27. User can contact eyeDnow at any time with questions or to cancel the Services by sending an email to (put the email id)

28. If any provision of this Agreement is found to be illegal or unenforceable by any court of competent jurisdiction then that provision will be deemed to be deleted, but without affecting the remaining provisions.

29. A failure by either party to exercise or enforce any rights available to that party or the giving of any forbearance, delay or indulgence is not to be construed as a waiver of that party's rights under this Agreement.

30. All documents referred to in this Agreement form part of this Agreement and may be amended from time to time by the parties in writing. Such amendments do not otherwise affect the rights and obligations howsoever under this Agreement.

31. This Agreement (including the Schedule and any other documents referred to in the Schedule or this Agreement) contains the entire Agreement between the parties and there are no other representations, promises or conditions.

32. This Agreement is governed by the laws of Florida, the United States. Both parties stipulate and agree that any litigation arising from or relating to this Agreement will be heard in a court of competent jurisdiction located in Florida.

Developer Plan Schedule A


Identity Verification:

Permitted Purpose:

Verifying an individual's identity, age or address information for lawful purposes of identity verification, fraud prevention or enforcement of laws designed to prevent money laundering but does not include determining a consumer's eligibility for credit or insurance for personal, family or household purposes, employment or a government license or benefit.


United States


Document Verification:

processing of supported government issued consumer identity documents including validation of authenticity and text and or image extraction.

Additional Obligations:

User must collect and show identity document images in accordance with specification.

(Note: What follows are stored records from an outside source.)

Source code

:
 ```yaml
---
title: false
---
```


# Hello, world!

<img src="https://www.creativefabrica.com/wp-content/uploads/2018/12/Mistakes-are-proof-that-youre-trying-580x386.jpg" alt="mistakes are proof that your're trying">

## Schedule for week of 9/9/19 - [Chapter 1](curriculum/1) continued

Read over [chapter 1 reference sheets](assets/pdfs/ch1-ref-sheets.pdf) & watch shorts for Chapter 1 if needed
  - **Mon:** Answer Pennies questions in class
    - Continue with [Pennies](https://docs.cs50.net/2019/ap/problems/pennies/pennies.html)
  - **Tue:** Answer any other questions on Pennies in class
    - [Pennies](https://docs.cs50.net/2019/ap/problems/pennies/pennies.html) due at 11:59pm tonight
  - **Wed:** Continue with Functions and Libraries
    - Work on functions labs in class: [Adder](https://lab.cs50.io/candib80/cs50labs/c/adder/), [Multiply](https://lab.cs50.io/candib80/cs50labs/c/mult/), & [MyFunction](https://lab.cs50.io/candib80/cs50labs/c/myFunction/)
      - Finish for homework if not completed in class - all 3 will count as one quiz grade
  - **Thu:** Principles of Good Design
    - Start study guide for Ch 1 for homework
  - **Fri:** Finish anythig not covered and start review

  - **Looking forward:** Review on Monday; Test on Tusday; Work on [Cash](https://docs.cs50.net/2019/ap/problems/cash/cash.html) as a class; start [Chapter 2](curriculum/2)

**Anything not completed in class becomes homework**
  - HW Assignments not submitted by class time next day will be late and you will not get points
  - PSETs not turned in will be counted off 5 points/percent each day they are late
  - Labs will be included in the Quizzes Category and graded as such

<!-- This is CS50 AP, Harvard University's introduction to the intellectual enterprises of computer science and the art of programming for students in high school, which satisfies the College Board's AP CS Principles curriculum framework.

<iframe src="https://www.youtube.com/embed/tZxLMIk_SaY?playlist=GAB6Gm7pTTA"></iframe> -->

User understands and acknowledges that use of the Document Verification may be subject to various privacy, data protection, and information protection laws. Such laws may vary from state to state (within the United States) or applicable jurisdiction. It is the sole

responsibility of User to ensure complete compliance with any and all applicable laws. User represents and warrants that it, and its Affiliates, will comply with any and all requirements of such privacy, data protection, and information protection laws, including, but not limited to, disclosures regarding collection and retention, obtaining consent, and providing a public written policy, where necessary.

User agrees that it is solely the responsibility of User to determine and implement the applicable legal and regulatory requirements in relation to the collection and processing of its user’s information prior to submitting a Document Verification Transaction.